[Directions for this task] From the line below that contains "Many different packages" to the line that contains "multi-omic integration: *Reconstructing", repeat every line exactly, both ends included, and nothing else.

[Data supplied]
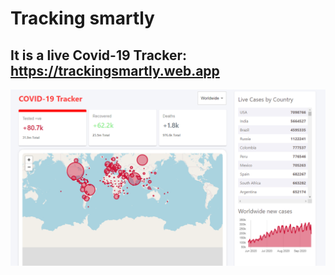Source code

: # Tracking smartly
## It is a live Covid-19 Tracker: https://trackingsmartly.web.app

![alt text](https://github.com/MehtaPulkit/TrackingSmartly/blob/master/Preview.PNG)

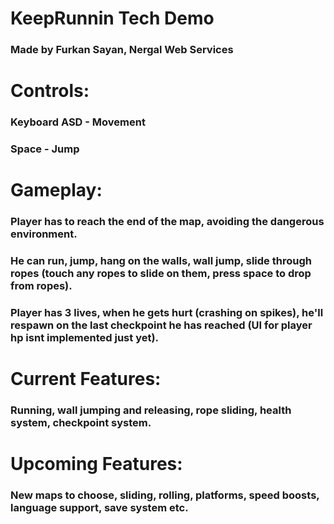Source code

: # KeepRunnin Tech Demo
### Made by Furkan Sayan, Nergal Web Services
## 
# Controls:
### Keyboard ASD - Movement
### Space - Jump
## 
# Gameplay:
### Player has to reach the end of the map, avoiding the dangerous environment.
### He can run, jump, hang on the walls, wall jump, slide through ropes (touch any ropes to slide on them, press space to drop from ropes).
### Player has 3 lives, when he gets hurt (crashing on spikes), he'll respawn on the last checkpoint he has reached (UI for player hp isnt implemented just yet).
## 
# Current Features:
### Running, wall jumping and releasing, rope sliding, health system, checkpoint system.
## 
# Upcoming Features:
### New maps to choose, sliding, rolling, platforms, speed boosts, language support, save system etc.
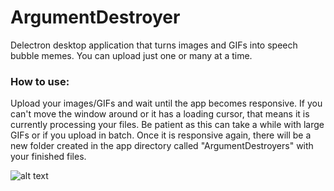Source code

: # ArgumentDestroyer
Delectron desktop application that turns images and GIFs into speech bubble memes. You can upload just one or many at a time.
### How to use:
Upload your images/GIFs and wait until the app becomes responsive. If you can't move the window around or it has a loading cursor, that means it is currently processing your files. Be patient as this can take a while with large GIFs or if you upload in batch. Once it is responsive again, there will be a new folder created in the app directory called "ArgumentDestroyers" with your finished files.

![alt text](https://i.imgur.com/n5GdxlX.png)
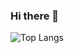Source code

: ### Hi there 👋

![Top Langs](https://github-readme-stats.vercel.app/api/top-langs/?username=djngalja&layout=compact)
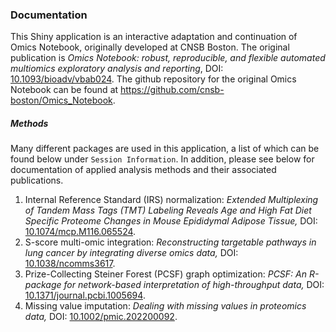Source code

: ### Documentation

This Shiny application is an interactive adaptation and continuation of Omics Notebook, originally developed at CNSB Boston. The original publication is *Omics Notebook: robust, reproducible, and flexible automated multiomics exploratory analysis and reporting*, DOI: [10.1093/bioadv/vbab024](https://doi.org/10.1093%2Fbioadv%2Fvbab024). The github repository for the original Omics Notebook can be found at <https://github.com/cnsb-boston/Omics_Notebook>.

##### Methods

Many different packages are used in this application, a list of which can be found below under `Session Information`. In addition, please see below for documentation of applied analysis methods and their associated publications.

1.  Internal Reference Standard (IRS) normalization: *Extended Multiplexing of Tandem Mass Tags (TMT) Labeling Reveals Age and High Fat Diet Specific Proteome Changes in Mouse Epididymal Adipose Tissue,* DOI: [10.1074/mcp.M116.065524](https://doi.org/10.1074/mcp.m116.065524).
2.  S-score multi-omic integration: *Reconstructing targetable pathways in lung cancer by integrating diverse omics data,* DOI: [10.1038/ncomms3617](https://doi.org/10.1038/ncomms3617).
3.  Prize-Collecting Steiner Forest (PCSF) graph optimization: *PCSF: An R-package for network-based interpretation of high-throughput data,* DOI: [10.1371/journal.pcbi.1005694](https://doi.org/10.1371/journal.pcbi.1005694).
4. Missing value imputation: *Dealing with missing values in proteomics data,* DOI: [10.1002/pmic.202200092](https://doi.org/10.1002/pmic.202200092).
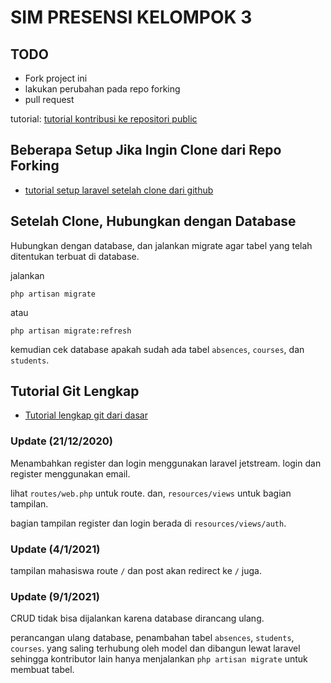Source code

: # SIM PRESENSI KELOMPOK 3

## TODO

- Fork project ini
- lakukan perubahan pada repo forking
- pull request

tutorial: [tutorial kontribusi ke repositori public](!https://www.petanikode.com/github-workflow/)

## Beberapa Setup Jika Ingin Clone dari Repo Forking

- [tutorial setup laravel setelah clone dari github](https://medium.com/angkringan/cara-clone-project-laravel-dari-git-bb2dd403dde3)

## Setelah Clone, Hubungkan dengan Database

Hubungkan dengan database, dan jalankan migrate agar tabel yang telah ditentukan terbuat di database.

jalankan

`php artisan migrate`

atau

`php artisan migrate:refresh`

kemudian cek database apakah sudah ada tabel `absences`, `courses`, dan `students`.

## Tutorial Git Lengkap

- [Tutorial lengkap git dari dasar](https://www.petanikode.com/tutorial/git/)

### Update (21/12/2020)

Menambahkan register dan login menggunakan laravel jetstream. login dan register menggunakan email.

lihat `routes/web.php` untuk route. dan, `resources/views` untuk bagian tampilan.

bagian tampilan register dan login berada di `resources/views/auth`.

### Update (4/1/2021)

tampilan mahasiswa route `/` dan post akan redirect ke `/` juga.

### Update (9/1/2021)

CRUD tidak bisa dijalankan karena database dirancang ulang.

perancangan ulang database, penambahan tabel `absences`, `students`, `courses`. yang saling terhubung oleh model dan dibangun lewat laravel sehingga kontributor lain hanya menjalankan `php artisan migrate` untuk membuat tabel.
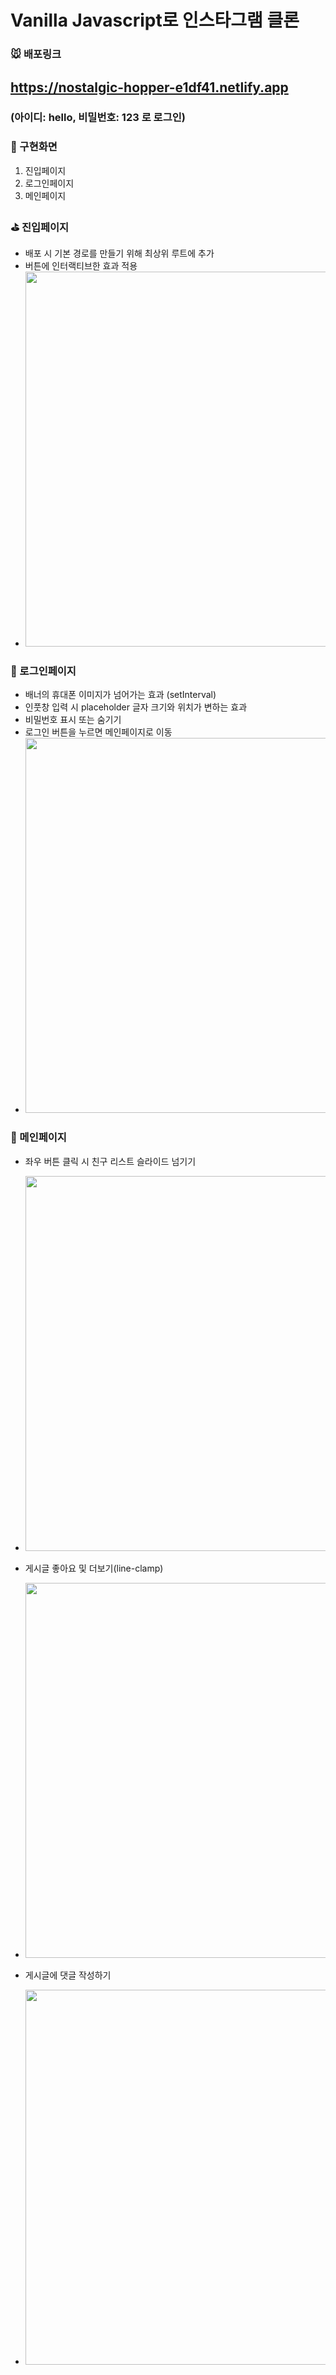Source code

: # Vanilla Javascript로 인스타그램 클론

### 🐭 배포링크
<h2><a href="https://nostalgic-hopper-e1df41.netlify.app">https://nostalgic-hopper-e1df41.netlify.app</a></h2>
<h3>(아이디: hello, 비밀번호: 123 로 로그인)</h3>

### 🎀 구현화면
1. 진입페이지
2. 로그인페이지
3. 메인페이지

### ⛳ 진입페이지
* 배포 시 기본 경로를 만들기 위해 최상위 루트에 추가
* 버튼에 인터랙티브한 효과 적용
* <img width="600" src="https://user-images.githubusercontent.com/68722179/149488097-a51bd1bc-ae22-421d-8020-239e715160c5.gif" />

### 🌊 로그인페이지
* 배너의 휴대폰 이미지가 넘어가는 효과 (setInterval)
* 인풋창 입력 시 placeholder 글자 크기와 위치가 변하는 효과
* 비밀번호 표시 또는 숨기기
* 로그인 버튼을 누르면 메인페이지로 이동 
* <img width="600" src="https://user-images.githubusercontent.com/68722179/149500395-cd598b18-80f8-4a67-933d-d9f6808c65e0.gif" />

### 🍫 메인페이지
* 좌우 버튼 클릭 시 친구 리스트 슬라이드 넘기기
* <img width="600" src="https://user-images.githubusercontent.com/68722179/149501601-5e1b7456-84f0-4124-b5c8-7bc0539ac963.gif" />

* 게시글 좋아요 및 더보기(line-clamp) 
* <img width="600" src="https://user-images.githubusercontent.com/68722179/149500379-0315204c-3cc4-4bc5-8636-c0c3b15f1fc7.gif" />

* 게시글에 댓글 작성하기
* <img width="600" src="https://user-images.githubusercontent.com/68722179/149500680-00c55fb8-fb87-406a-8b12-ceba8d68ecde.gif" />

[Answer space]
Many different packages are used in this application, a list of which can be found below under `Session Information`. In addition, please see below for documentation of applied analysis methods and their associated publications.

1.  Internal Reference Standard (IRS) normalization: *Extended Multiplexing of Tandem Mass Tags (TMT) Labeling Reveals Age and High Fat Diet Specific Proteome Changes in Mouse Epididymal Adipose Tissue,* DOI: [10.1074/mcp.M116.065524](https://doi.org/10.1074/mcp.m116.065524).
2.  S-score multi-omic integration: *Reconstructing targetable pathways in lung cancer by integrating diverse omics data,* DOI: [10.1038/ncomms3617](https://doi.org/10.1038/ncomms3617).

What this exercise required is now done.